_Task to complete_
Which lines run from the line with "### 4. **AI-Powered Process Mapping**" through the line with "- **Benefits**: By automating" in the entries below? Print them exactly, both ends included, and nothing more.

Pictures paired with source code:
----------------

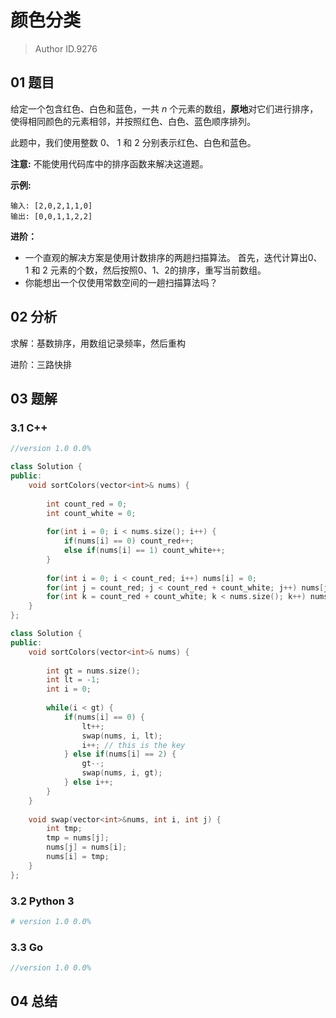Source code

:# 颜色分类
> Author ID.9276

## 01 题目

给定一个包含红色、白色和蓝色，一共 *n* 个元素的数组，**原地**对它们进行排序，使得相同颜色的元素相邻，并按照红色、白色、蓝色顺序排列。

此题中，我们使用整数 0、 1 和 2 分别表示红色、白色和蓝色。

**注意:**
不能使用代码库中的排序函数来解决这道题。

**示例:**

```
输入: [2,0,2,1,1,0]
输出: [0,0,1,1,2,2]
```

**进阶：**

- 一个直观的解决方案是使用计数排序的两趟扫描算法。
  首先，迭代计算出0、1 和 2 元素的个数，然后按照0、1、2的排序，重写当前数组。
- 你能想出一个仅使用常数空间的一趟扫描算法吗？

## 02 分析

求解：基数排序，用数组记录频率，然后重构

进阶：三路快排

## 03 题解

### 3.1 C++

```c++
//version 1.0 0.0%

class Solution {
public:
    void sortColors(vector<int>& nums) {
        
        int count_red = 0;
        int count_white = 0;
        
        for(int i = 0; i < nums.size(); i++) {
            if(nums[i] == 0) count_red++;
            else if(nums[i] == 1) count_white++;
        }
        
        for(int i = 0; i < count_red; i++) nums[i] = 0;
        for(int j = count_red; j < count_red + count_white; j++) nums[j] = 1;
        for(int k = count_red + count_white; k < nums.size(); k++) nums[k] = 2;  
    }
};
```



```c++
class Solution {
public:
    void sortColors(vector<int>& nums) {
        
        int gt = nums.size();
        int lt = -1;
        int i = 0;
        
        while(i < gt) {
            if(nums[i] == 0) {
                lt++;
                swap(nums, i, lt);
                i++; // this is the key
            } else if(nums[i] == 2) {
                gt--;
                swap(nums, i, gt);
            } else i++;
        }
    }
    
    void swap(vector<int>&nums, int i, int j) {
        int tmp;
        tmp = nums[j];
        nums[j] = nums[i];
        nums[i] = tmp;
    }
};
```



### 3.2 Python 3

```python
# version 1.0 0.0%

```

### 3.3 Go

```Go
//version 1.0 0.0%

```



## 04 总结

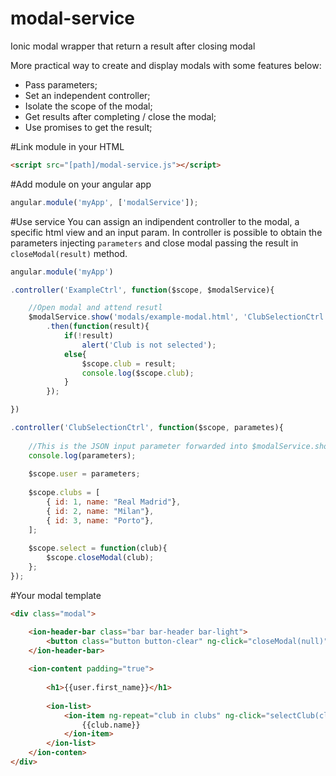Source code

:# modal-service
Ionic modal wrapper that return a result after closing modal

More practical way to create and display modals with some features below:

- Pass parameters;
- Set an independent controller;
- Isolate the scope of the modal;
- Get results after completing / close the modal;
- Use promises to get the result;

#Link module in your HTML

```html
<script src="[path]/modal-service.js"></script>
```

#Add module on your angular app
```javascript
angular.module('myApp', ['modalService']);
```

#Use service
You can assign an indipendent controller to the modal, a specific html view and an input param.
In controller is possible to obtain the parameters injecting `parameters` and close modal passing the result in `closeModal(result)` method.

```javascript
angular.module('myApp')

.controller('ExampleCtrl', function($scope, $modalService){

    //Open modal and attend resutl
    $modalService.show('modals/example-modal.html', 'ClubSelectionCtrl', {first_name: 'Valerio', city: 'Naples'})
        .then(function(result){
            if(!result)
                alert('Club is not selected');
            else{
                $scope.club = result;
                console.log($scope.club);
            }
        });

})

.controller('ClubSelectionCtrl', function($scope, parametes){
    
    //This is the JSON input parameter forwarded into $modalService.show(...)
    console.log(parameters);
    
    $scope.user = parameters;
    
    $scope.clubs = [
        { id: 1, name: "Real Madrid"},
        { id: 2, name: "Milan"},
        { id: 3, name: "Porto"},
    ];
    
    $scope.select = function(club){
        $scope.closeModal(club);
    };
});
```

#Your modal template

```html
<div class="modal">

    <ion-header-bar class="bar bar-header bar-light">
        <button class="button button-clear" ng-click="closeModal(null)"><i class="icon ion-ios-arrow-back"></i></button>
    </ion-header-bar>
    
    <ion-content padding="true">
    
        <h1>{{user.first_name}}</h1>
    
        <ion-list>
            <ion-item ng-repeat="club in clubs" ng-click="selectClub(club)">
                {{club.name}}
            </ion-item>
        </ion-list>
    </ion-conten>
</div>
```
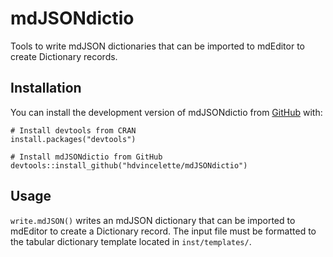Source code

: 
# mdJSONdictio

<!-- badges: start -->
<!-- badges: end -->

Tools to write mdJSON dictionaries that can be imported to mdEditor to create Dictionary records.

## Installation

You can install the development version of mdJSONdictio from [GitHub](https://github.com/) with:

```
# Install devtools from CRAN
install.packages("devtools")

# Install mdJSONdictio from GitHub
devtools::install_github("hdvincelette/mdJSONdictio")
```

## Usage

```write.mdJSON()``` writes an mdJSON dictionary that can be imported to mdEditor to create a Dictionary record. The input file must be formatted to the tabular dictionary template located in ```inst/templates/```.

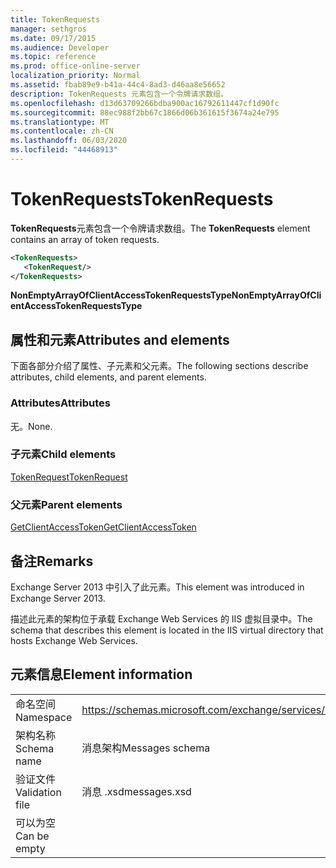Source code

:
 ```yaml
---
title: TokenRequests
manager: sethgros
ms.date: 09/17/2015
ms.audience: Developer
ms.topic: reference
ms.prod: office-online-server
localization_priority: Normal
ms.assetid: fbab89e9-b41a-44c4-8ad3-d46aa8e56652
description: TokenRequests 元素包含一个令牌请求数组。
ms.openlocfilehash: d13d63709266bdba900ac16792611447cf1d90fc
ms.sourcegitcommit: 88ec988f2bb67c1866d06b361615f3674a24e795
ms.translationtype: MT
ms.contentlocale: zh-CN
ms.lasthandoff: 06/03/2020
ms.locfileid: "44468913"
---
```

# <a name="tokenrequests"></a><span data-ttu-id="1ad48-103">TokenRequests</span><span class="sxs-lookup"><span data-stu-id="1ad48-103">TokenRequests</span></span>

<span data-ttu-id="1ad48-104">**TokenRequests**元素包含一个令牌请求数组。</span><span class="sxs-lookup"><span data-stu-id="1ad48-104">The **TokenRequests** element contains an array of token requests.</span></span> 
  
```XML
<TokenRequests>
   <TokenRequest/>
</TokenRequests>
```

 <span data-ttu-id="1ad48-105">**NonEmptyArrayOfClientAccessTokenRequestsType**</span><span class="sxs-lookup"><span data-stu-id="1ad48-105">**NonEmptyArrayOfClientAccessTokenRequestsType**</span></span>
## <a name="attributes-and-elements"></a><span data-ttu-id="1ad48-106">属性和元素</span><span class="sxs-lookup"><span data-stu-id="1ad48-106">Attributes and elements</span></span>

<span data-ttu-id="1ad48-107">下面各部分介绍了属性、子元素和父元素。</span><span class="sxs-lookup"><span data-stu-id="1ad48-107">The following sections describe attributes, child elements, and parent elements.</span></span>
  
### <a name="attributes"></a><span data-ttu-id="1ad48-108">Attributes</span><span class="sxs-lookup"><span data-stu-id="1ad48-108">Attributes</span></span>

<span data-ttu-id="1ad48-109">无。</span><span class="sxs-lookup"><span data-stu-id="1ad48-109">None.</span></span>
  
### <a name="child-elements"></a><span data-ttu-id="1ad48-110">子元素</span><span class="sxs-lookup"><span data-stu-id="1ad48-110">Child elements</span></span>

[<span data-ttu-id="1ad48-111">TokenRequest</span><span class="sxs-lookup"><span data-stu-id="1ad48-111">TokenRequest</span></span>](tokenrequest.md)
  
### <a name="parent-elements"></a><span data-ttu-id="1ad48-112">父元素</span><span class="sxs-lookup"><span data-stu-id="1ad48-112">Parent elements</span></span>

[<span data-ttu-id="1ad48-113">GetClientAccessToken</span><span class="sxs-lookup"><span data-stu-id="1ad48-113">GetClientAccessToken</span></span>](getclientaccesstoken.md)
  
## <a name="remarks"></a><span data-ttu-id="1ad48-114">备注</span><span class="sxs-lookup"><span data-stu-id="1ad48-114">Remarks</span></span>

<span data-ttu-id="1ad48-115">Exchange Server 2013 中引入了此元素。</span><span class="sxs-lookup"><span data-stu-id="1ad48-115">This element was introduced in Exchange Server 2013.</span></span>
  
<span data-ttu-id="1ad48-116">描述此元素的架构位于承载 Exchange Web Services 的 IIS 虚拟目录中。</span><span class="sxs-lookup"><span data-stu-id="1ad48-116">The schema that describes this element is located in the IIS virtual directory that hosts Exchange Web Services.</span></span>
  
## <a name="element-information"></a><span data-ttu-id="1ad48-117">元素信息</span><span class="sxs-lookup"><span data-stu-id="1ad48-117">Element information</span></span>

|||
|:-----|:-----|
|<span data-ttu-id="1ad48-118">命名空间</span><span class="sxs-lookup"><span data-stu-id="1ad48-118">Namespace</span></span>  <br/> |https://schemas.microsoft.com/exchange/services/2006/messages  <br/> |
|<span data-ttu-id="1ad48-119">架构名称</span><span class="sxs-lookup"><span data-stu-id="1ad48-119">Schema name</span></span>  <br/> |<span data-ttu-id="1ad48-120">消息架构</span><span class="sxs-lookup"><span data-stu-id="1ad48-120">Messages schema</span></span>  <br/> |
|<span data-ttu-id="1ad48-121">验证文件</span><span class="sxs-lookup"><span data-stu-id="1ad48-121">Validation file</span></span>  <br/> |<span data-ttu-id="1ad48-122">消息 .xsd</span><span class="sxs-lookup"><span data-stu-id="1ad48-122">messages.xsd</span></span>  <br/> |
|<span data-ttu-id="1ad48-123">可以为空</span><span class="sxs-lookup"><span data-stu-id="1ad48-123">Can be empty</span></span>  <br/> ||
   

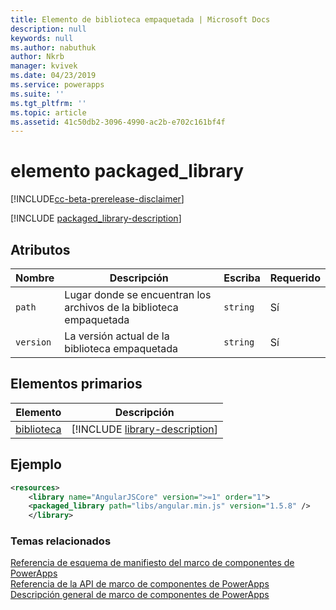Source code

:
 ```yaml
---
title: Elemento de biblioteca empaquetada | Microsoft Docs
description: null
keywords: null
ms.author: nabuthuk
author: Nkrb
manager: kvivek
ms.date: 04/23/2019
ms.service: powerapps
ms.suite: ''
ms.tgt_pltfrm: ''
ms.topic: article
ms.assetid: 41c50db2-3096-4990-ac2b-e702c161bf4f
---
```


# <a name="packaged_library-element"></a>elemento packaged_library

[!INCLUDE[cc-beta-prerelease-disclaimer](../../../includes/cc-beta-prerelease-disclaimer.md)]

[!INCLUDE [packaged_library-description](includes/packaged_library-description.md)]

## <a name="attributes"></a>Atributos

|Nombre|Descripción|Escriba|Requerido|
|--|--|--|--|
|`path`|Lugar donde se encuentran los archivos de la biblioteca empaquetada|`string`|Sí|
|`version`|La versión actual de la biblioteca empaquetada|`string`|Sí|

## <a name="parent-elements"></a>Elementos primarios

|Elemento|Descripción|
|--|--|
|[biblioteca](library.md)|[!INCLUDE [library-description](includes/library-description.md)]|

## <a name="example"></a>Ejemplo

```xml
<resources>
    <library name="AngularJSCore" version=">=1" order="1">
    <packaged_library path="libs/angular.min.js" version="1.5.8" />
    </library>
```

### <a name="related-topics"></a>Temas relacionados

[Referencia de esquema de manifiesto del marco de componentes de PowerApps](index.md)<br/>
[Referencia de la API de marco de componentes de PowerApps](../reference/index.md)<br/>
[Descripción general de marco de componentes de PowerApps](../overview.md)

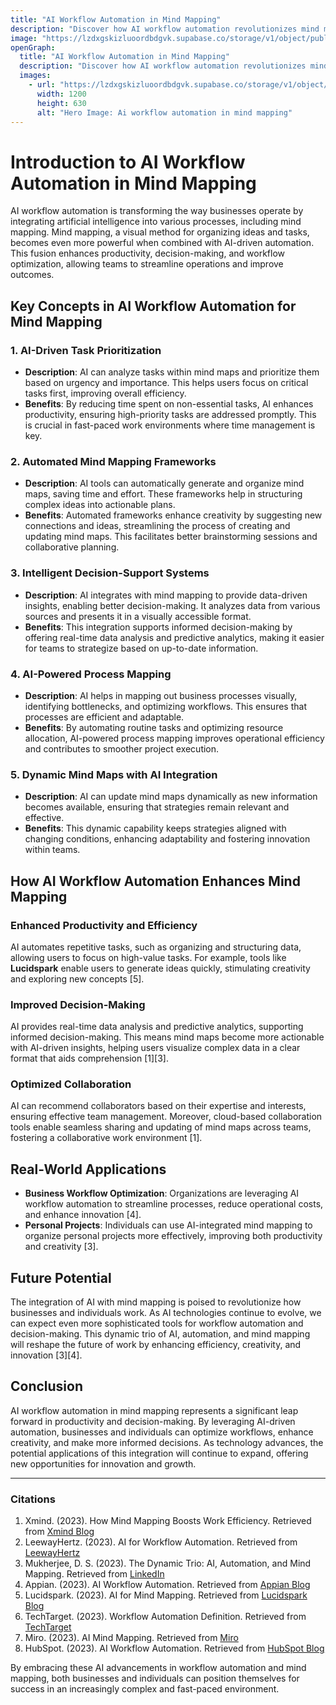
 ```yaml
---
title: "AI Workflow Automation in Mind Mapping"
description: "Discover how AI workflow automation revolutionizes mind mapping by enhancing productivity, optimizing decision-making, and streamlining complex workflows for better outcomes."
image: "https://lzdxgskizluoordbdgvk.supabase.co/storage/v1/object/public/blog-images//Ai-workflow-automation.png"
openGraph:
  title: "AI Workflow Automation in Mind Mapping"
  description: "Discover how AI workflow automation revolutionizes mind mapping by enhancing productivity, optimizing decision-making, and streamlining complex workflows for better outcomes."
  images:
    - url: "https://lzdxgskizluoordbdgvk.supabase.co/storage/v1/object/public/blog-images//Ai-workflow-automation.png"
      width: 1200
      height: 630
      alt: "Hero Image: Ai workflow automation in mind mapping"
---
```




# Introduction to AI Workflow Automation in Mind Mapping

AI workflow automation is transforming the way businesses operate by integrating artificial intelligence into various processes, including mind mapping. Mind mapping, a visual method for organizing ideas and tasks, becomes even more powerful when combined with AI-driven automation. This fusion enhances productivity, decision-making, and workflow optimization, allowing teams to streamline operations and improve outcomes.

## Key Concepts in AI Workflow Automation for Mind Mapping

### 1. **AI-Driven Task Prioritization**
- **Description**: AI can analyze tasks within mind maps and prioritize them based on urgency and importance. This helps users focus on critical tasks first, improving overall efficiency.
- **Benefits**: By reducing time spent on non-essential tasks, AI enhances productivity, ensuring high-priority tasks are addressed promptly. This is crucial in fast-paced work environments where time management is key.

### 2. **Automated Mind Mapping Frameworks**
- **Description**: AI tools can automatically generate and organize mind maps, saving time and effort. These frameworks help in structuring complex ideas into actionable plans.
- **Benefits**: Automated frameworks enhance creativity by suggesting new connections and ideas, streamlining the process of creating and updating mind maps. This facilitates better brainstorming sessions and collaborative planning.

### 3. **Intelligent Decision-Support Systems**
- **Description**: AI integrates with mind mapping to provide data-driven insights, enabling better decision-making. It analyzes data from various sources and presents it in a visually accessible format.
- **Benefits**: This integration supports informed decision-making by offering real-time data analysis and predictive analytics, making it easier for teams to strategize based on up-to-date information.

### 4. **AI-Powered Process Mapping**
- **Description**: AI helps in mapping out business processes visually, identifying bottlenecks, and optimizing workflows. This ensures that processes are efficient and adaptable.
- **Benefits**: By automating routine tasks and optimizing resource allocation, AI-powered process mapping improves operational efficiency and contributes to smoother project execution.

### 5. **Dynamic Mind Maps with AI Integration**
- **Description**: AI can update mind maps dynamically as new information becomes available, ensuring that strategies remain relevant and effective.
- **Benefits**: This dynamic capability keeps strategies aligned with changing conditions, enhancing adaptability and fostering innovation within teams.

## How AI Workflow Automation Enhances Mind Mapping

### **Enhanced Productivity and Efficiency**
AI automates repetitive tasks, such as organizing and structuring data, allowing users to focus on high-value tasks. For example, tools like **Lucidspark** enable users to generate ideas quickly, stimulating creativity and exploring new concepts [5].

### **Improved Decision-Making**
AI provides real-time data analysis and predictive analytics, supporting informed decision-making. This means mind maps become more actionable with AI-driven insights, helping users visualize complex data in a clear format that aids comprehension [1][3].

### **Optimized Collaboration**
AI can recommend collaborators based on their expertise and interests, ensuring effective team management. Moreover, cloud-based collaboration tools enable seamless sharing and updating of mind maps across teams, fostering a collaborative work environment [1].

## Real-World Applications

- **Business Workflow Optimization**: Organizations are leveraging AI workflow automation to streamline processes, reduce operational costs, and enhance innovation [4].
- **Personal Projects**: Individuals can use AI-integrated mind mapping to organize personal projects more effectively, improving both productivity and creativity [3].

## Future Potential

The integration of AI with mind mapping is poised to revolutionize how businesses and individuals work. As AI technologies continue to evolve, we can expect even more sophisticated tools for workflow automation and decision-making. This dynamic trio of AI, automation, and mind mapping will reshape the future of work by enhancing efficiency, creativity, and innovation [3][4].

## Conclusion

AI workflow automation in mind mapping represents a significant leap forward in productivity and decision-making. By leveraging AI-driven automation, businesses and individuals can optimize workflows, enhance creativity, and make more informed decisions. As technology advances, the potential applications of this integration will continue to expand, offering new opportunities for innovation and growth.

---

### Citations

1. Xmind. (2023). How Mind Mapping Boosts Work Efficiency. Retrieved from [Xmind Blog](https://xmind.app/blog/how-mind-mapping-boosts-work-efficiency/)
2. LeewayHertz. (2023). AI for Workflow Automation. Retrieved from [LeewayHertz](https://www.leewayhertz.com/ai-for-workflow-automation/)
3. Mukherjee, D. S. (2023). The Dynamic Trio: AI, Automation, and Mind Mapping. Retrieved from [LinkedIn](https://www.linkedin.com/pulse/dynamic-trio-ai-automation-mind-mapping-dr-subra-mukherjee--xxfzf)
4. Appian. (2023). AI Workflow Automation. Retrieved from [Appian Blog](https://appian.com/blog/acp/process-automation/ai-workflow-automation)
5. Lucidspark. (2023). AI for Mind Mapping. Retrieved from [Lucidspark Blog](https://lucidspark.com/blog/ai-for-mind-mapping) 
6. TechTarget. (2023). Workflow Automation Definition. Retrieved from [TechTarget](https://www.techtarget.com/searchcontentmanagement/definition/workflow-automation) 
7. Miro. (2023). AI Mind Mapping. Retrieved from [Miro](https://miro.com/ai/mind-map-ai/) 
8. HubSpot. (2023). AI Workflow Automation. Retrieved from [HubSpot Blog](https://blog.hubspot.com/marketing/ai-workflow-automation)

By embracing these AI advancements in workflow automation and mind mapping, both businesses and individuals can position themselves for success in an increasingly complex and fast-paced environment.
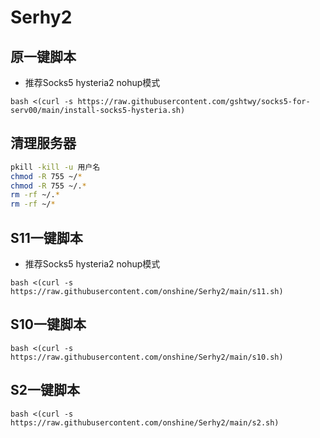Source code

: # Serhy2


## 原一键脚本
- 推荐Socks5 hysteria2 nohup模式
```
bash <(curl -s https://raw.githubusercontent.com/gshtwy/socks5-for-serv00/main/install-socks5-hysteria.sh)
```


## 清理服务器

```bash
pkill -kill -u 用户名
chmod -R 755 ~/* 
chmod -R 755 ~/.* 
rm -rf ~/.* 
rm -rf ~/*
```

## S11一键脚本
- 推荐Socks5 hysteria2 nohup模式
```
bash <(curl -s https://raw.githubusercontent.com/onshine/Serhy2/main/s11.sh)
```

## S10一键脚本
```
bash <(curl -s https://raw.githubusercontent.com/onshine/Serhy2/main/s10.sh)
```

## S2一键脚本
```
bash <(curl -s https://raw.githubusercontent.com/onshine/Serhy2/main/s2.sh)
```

----------------

_Worked solution_
### 4. **AI-Powered Process Mapping**
- **Description**: AI helps in mapping out business processes visually, identifying bottlenecks, and optimizing workflows. This ensures that processes are efficient and adaptable.
- **Benefits**: By automating routine tasks and optimizing resource allocation, AI-powered process mapping improves operational efficiency and contributes to smoother project execution.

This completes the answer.